* **About this task**: Of all the lines in the entries below, give again exactly those starting at the line containing "- **Frontend:** React" and ending at the line containing "- **IoT:** MQTT, Raspberry", both ends included, and no others.

* **Exercise materials**:
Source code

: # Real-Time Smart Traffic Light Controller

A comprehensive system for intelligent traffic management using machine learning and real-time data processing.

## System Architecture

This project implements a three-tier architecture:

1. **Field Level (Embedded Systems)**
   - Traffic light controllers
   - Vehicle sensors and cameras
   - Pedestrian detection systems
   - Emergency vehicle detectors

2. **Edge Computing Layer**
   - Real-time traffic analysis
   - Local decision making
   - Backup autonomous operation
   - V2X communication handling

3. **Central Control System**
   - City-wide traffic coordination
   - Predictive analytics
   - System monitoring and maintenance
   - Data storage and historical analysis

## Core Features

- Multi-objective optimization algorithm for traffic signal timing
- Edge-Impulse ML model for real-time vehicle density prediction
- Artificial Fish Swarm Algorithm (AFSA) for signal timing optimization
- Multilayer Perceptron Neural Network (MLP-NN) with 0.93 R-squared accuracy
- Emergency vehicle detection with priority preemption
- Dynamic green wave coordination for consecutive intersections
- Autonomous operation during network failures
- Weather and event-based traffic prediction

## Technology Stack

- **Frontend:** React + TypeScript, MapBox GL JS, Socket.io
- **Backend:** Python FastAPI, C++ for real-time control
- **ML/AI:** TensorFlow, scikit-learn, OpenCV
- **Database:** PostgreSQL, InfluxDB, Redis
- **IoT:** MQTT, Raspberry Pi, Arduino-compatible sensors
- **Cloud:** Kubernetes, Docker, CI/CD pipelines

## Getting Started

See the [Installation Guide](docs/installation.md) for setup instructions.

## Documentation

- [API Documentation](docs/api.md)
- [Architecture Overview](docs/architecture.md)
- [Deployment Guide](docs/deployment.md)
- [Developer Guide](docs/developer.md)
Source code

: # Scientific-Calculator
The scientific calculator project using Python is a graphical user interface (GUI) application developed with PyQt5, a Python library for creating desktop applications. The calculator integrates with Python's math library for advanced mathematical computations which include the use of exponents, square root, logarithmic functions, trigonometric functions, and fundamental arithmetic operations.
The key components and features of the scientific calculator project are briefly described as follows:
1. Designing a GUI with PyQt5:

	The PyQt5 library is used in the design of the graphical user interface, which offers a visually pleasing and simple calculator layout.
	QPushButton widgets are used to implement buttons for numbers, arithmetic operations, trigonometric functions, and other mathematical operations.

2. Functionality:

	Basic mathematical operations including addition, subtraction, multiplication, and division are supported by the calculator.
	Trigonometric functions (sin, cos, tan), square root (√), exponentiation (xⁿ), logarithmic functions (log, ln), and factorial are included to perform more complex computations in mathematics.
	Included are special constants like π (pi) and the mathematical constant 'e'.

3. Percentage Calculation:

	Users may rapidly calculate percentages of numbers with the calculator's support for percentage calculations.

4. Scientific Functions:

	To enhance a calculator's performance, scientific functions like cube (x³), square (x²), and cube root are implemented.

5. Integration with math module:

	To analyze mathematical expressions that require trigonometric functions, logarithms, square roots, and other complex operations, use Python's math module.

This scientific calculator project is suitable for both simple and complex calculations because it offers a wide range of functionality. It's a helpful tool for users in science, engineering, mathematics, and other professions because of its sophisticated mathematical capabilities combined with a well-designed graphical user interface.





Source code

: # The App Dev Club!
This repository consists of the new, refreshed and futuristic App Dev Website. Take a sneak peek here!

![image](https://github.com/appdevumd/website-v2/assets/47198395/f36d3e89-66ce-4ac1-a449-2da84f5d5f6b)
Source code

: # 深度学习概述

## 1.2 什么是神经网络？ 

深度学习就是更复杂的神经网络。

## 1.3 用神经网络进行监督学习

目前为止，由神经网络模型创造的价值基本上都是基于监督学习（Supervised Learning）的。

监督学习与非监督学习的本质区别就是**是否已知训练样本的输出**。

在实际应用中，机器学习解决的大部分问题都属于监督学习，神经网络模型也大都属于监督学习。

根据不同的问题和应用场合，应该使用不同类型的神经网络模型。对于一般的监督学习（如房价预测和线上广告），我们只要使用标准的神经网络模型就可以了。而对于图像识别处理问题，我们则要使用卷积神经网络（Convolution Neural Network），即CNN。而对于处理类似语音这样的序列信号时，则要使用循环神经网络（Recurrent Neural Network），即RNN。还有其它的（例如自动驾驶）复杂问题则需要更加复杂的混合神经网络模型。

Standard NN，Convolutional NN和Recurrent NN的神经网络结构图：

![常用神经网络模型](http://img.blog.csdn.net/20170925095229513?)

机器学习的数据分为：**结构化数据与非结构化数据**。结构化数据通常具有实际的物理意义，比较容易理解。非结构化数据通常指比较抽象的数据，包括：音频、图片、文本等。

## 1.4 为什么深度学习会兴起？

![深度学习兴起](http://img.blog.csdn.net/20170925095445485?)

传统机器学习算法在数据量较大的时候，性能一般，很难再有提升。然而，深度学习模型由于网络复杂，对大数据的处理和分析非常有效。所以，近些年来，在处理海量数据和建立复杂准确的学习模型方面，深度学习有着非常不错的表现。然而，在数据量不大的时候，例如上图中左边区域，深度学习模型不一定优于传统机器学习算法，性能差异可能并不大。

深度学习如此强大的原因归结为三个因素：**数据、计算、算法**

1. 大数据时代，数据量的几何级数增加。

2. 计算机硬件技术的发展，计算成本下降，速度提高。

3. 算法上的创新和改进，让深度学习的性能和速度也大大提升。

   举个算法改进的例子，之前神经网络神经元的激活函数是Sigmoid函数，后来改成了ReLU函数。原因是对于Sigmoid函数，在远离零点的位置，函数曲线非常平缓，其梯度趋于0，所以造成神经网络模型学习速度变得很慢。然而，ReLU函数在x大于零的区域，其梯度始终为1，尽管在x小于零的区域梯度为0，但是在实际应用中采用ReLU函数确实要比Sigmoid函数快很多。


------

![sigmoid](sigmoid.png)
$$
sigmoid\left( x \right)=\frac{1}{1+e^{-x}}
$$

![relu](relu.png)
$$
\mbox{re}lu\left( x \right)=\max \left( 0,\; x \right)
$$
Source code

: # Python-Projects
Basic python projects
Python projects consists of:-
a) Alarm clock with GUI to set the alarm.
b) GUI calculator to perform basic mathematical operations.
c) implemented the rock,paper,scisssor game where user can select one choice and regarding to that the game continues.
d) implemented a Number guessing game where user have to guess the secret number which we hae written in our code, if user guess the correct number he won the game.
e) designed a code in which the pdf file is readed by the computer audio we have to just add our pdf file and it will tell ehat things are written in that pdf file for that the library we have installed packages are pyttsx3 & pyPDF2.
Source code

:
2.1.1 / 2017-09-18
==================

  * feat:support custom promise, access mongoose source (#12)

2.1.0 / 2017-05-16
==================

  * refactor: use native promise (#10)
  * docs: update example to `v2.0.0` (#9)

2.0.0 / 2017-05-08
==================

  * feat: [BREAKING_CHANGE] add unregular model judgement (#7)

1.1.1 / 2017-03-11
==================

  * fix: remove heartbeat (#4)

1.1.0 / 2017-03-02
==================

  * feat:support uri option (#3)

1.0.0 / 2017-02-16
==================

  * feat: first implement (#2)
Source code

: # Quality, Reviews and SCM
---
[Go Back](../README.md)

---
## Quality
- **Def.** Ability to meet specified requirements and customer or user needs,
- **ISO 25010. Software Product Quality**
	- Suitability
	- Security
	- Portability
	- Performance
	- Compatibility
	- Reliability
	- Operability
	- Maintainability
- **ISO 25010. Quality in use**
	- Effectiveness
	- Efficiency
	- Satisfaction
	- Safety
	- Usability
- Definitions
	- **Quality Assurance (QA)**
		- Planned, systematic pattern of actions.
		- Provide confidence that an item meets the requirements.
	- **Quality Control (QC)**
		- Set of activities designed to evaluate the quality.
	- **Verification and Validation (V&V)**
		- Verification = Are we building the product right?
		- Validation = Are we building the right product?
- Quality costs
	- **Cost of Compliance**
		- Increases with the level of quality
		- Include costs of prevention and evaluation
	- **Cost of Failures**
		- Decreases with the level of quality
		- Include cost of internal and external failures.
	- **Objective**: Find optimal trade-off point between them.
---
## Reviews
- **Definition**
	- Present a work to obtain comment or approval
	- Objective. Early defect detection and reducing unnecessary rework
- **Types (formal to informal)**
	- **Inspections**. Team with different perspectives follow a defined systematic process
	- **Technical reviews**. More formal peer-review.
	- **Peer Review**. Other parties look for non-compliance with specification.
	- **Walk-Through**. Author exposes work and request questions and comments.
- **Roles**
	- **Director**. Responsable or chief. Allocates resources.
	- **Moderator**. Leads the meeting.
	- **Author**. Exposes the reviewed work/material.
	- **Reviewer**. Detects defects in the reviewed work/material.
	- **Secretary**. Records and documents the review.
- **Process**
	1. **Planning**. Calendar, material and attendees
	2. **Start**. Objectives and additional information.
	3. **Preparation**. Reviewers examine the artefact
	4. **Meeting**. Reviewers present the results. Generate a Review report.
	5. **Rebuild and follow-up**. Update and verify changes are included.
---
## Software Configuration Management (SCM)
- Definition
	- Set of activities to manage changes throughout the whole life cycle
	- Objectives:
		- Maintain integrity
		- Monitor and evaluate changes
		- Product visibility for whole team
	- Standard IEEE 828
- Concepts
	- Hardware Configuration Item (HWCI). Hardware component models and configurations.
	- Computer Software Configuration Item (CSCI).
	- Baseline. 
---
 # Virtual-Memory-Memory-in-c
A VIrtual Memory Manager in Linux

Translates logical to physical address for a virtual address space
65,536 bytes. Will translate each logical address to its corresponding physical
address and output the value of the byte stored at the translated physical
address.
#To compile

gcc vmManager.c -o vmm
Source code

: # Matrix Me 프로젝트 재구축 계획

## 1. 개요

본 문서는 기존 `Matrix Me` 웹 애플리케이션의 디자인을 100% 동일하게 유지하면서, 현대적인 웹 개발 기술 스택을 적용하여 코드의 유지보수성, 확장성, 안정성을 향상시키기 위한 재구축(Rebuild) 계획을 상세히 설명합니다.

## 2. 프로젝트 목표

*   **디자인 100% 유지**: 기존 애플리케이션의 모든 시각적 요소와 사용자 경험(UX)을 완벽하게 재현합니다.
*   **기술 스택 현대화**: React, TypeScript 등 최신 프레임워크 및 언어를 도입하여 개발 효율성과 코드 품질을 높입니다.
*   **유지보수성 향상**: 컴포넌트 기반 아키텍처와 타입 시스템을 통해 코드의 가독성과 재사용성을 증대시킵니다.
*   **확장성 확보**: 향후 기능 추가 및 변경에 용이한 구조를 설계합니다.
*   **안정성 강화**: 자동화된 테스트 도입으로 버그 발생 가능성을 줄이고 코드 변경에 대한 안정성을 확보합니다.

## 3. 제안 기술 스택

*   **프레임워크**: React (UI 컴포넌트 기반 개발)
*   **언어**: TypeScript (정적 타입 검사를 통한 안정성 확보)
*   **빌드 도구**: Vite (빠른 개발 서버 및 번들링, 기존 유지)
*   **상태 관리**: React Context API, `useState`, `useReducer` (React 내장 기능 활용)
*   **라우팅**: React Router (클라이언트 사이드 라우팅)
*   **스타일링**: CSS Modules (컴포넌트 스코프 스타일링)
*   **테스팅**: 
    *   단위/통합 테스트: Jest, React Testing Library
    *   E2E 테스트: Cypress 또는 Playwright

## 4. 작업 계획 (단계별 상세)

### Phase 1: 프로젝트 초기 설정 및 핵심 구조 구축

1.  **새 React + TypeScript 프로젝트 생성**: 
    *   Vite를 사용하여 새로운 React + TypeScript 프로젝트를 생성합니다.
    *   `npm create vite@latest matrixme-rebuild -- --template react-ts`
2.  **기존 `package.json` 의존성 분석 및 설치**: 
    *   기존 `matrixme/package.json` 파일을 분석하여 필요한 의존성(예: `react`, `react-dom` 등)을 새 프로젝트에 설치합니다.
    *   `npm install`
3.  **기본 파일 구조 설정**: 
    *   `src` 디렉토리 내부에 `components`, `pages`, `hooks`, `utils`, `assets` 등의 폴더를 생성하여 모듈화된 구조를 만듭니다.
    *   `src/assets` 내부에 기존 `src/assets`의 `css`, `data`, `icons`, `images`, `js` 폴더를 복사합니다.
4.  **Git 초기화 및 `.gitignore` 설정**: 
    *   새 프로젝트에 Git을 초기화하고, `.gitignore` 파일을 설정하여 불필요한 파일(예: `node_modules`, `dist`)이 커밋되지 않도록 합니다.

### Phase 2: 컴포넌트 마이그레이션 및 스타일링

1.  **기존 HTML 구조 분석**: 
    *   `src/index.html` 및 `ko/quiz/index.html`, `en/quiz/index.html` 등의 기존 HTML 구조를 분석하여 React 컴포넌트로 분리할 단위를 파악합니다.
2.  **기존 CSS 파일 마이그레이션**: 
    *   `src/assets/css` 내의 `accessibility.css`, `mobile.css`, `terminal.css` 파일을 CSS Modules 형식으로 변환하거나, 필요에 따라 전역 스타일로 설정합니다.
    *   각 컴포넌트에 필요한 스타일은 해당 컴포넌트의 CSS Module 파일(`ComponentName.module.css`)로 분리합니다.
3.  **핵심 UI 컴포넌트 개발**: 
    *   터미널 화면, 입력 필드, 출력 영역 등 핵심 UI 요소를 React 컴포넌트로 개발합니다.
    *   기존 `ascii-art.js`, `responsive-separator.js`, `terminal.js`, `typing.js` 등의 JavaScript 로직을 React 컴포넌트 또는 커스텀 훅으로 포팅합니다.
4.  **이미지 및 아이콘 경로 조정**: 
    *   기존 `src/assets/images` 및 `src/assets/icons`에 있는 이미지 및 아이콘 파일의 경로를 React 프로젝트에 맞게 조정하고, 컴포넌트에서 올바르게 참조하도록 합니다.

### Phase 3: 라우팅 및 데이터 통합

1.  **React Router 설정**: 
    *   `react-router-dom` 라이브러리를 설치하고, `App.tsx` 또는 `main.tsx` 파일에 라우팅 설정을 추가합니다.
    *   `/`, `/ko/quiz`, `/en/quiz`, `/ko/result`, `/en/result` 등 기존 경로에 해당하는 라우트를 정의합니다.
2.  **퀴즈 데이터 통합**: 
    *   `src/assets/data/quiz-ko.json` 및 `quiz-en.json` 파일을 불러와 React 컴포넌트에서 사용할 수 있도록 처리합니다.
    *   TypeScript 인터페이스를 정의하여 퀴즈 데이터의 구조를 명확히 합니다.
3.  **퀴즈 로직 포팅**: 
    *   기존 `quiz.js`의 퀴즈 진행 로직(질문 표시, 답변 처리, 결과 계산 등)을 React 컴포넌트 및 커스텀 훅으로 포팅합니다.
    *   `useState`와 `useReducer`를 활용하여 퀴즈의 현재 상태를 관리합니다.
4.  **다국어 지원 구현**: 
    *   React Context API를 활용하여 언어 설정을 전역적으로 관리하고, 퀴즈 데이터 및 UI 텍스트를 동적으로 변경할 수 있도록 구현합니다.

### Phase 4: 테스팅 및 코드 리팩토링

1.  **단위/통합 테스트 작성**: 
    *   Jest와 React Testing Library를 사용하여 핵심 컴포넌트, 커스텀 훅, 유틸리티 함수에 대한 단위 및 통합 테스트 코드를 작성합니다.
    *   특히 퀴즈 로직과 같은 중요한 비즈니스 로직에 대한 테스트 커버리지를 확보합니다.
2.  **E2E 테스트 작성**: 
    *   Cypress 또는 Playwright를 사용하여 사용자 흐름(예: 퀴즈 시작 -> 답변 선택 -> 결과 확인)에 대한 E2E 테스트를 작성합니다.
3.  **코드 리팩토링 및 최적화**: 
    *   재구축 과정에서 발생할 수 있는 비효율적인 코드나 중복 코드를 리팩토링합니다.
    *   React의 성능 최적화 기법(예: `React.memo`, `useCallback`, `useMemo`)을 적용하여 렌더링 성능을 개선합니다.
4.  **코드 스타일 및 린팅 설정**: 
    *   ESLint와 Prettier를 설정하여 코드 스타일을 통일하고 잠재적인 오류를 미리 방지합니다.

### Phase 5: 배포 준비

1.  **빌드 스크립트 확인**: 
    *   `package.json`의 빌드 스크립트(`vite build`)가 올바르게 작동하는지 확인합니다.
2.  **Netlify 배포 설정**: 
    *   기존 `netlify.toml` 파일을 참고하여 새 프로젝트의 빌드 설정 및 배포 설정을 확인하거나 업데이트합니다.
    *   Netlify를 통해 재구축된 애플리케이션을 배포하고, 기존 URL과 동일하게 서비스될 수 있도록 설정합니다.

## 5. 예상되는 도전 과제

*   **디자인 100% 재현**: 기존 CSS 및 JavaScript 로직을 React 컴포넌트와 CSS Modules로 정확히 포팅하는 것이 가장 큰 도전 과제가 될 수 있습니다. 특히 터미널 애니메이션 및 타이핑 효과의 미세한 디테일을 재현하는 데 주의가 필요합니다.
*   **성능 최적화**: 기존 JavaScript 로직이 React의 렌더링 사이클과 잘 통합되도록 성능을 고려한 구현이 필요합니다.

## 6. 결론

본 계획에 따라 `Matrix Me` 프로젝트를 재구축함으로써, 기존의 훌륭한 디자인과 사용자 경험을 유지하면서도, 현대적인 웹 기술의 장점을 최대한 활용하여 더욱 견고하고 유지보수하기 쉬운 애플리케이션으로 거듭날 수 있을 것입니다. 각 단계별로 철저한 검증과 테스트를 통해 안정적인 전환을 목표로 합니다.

* **Worked solution**:
- **Frontend:** React + TypeScript, MapBox GL JS, Socket.io
- **Backend:** Python FastAPI, C++ for real-time control
- **ML/AI:** TensorFlow, scikit-learn, OpenCV
- **Database:** PostgreSQL, InfluxDB, Redis
- **IoT:** MQTT, Raspberry Pi, Arduino-compatible sensors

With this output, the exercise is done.